# What needs to be done:
An exact transcription of all the data is required, with every image removed.

━━━━━━━━━━

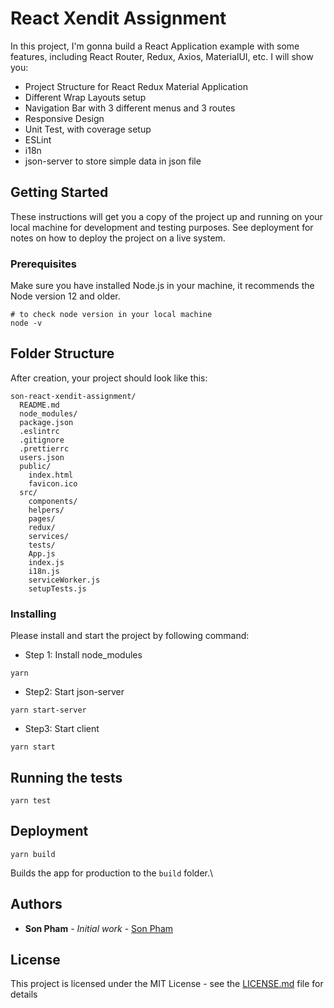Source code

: # React Xendit Assignment

In this project, I'm gonna build a React Application example with some features, including React Router, Redux, Axios, MaterialUI, etc. I will show you:

- Project Structure for React Redux Material Application
- Different Wrap Layouts setup
- Navigation Bar with 3 different menus and 3 routes
- Responsive Design
- Unit Test, with coverage setup
- ESLint
- i18n
- json-server to store simple data in json file

## Getting Started

These instructions will get you a copy of the project up and running on your local machine for development and testing purposes. See deployment for notes on how to deploy the project on a live system.

### Prerequisites

Make sure you have installed Node.js in your machine, it recommends the Node version 12 and older.

```
# to check node version in your local machine
node -v
```

## Folder Structure

After creation, your project should look like this:

```
son-react-xendit-assignment/
  README.md
  node_modules/
  package.json
  .eslintrc
  .gitignore
  .prettierrc
  users.json
  public/
    index.html
    favicon.ico
  src/
    components/
    helpers/
    pages/
    redux/
    services/
    tests/
    App.js
    index.js
    i18n.js
    serviceWorker.js
    setupTests.js
```

### Installing

Please install and start the project by following command:

- Step 1: Install node_modules
```
yarn
```

- Step2: Start json-server
```
yarn start-server
```

- Step3: Start client
```
yarn start
```

## Running the tests
```
yarn test
```



## Deployment
```
yarn build
```

Builds the app for production to the `build` folder.\


## Authors

* **Son Pham** - *Initial work* - [Son Pham](https://github.com/hongson890)

## License

This project is licensed under the MIT License - see the [LICENSE.md](LICENSE.md) file for details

━━━━━━━━━━

# Written reply:
Source code

: # React Xendit Assignment

In this project, I'm gonna build a React Application example with some features, including React Router, Redux, Axios, MaterialUI, etc. I will show you:

- Project Structure for React Redux Material Application
- Different Wrap Layouts setup
- Navigation Bar with 3 different menus and 3 routes
- Responsive Design
- Unit Test, with coverage setup
- ESLint
- i18n
- json-server to store simple data in json file

## Getting Started

These instructions will get you a copy of the project up and running on your local machine for development and testing purposes. See deployment for notes on how to deploy the project on a live system.

### Prerequisites

Make sure you have installed Node.js in your machine, it recommends the Node version 12 and older.

```
# to check node version in your local machine
node -v
```

## Folder Structure

After creation, your project should look like this:

```
son-react-xendit-assignment/
  README.md
  node_modules/
  package.json
  .eslintrc
  .gitignore
  .prettierrc
  users.json
  public/
    index.html
    favicon.ico
  src/
    components/
    helpers/
    pages/
    redux/
    services/
    tests/
    App.js
    index.js
    i18n.js
    serviceWorker.js
    setupTests.js
```

### Installing

Please install and start the project by following command:

- Step 1: Install node_modules
```
yarn
```

- Step2: Start json-server
```
yarn start-server
```

- Step3: Start client
```
yarn start
```

## Running the tests
```
yarn test
```



## Deployment
```
yarn build
```

Builds the app for production to the `build` folder.\


## Authors

* **Son Pham** - *Initial work* - [Son Pham](https://github.com/hongson890)

## License

This project is licensed under the MIT License - see the [LICENSE.md](LICENSE.md) file for details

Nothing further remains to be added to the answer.